Há um mito, espalhado pelos detratores dessas áreas, infelizmente hoje majoritários dentro do governo, de que temos áreas protegidas demais. Não é verdade. Estamos dentro da média mundial e essas áreas são muito mal distribuídas. Por exemplo, no município de Jarinu, onde atualmente me refugio, há apenas uma unidade de conservação (UC), que é a Área de Proteção Ambiental (APA) Jundiaí. O fato de ter o nome de outra cidade já é um indicador de que unidade de conservação não deve ser prioridade por aqui.

Além disso, APA é o tipo de UC mais xexelento do nosso Sistema Nacional de Unidades de Conservação (SNUC). Sem querer dizer que não tem utilidade (tem sim), é uma categoria de uso sustentável onde quase tudo é permitido. Basta dizer que a APA Jundiaí pega TODO o município de Jundiaí e parte de vários outros. Essa unidade foi criada para proteger justamente a Serra do Japi, maior patrimônio ambiental da região e importante remanescente de Mata Atlântica. Que queima a cada inverno por falta de conscientização e um sistema de conservação insuficiente.

Mas o que a falta de uma unidade de conservação integral, como um parque, faz a um município como Jarinu? Oras, sem entrar no mérito da informação, a cidade propaga ter o segundo melhor clima do mundo atestado pela Unesco, seja lá o que for ter o melhor clima do mundo.
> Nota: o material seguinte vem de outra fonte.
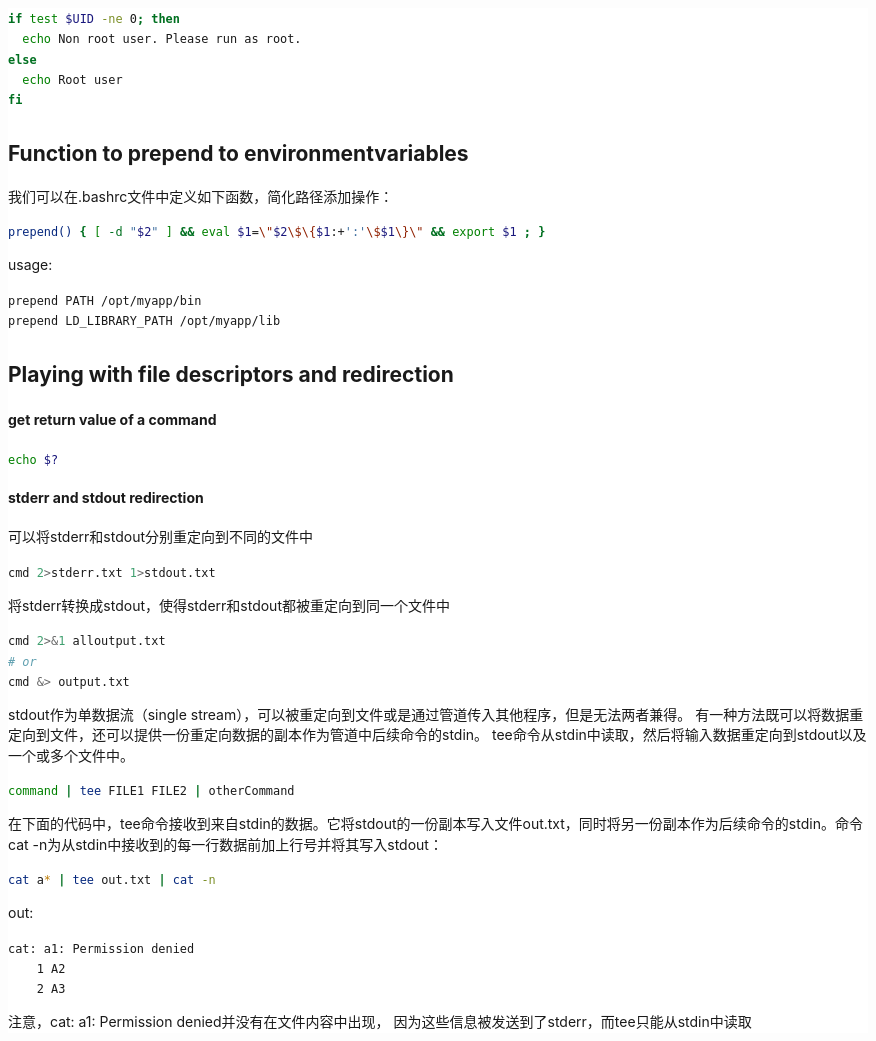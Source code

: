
 ```bash
if test $UID -ne 0; then
  echo Non root user. Please run as root.
else
  echo Root user
fi
```

## Function to prepend to environmentvariables

我们可以在.bashrc文件中定义如下函数，简化路径添加操作：
```bash
prepend() { [ -d "$2" ] && eval $1=\"$2\$\{$1:+':'\$$1\}\" && export $1 ; }
```

usage:
```bash
prepend PATH /opt/myapp/bin
prepend LD_LIBRARY_PATH /opt/myapp/lib
```

## Playing with file descriptors and redirection

#### get return value of a command
```bash
echo $?
```

#### stderr and stdout redirection
可以将stderr和stdout分别重定向到不同的文件中
```bash
cmd 2>stderr.txt 1>stdout.txt
```
将stderr转换成stdout，使得stderr和stdout都被重定向到同一个文件中
```bash
cmd 2>&1 alloutput.txt
# or
cmd &> output.txt
```

stdout作为单数据流（single stream），可以被重定向到文件或是通过管道传入其他程序，但是无法两者兼得。
有一种方法既可以将数据重定向到文件，还可以提供一份重定向数据的副本作为管道中后续命令的stdin。
tee命令从stdin中读取，然后将输入数据重定向到stdout以及一个或多个文件中。
```bash
command | tee FILE1 FILE2 | otherCommand
```

在下面的代码中，tee命令接收到来自stdin的数据。它将stdout的一份副本写入文件out.txt，同时将另一份副本作为后续命令的stdin。命令cat -n为从stdin中接收到的每一行数据前加上行号并将其写入stdout：
```bash
cat a* | tee out.txt | cat -n
```
out:
```bash
cat: a1: Permission denied
    1 A2
    2 A3 
```
注意，cat: a1: Permission denied并没有在文件内容中出现，
因为这些信息被发送到了stderr，而tee只能从stdin中读取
Como uma pessoa que frequenta a região há quase 30 anos, realmente é muito agradável, com dias quentes e noites frias, sem extremos de nenhum dos lados.

O potencial turístico desse apelo, junto com uma topografia também bonita, a presença de muitas chácaras e proximidade com São Paulo, parece irresistível, mas não há praticamente nada para se fazer em Jarinu. A simples atividade de fazer uma caminhada só pode acontecer nas ruas, onde é urbanizado, ou em estradinhas sem nenhuma calçada ou qualquer coisa que indique segurança (aqui onde estou, quando criamos coragem de sair, levamos paus para o caso de encontramos cachorros bravos no caminho, o que é frequente). Se quiser fazer piquenique, trilha, andar de bicicleta (sem correr riscos), ou apenas curtir a natureza, não dá para ser por aqui. Ou está tão escondido que ainda não achei.

Será que é tão difícil entender o potencial econômico, para saúde ou qualidade de vida de moradores e visitantes em contar com áreas protegidas? Tenho participado de vários trabalhos nos últimos tempos sobre unidades de conservação, principalmente para o WWF-Brasil, tanto sobre sua importância, quanto ameaças que vêm sofrendo, algumas, inclusive, de serem extintas. Para quem se interessa, tentarei mostrar um pouco dessas informações nos próximos textos.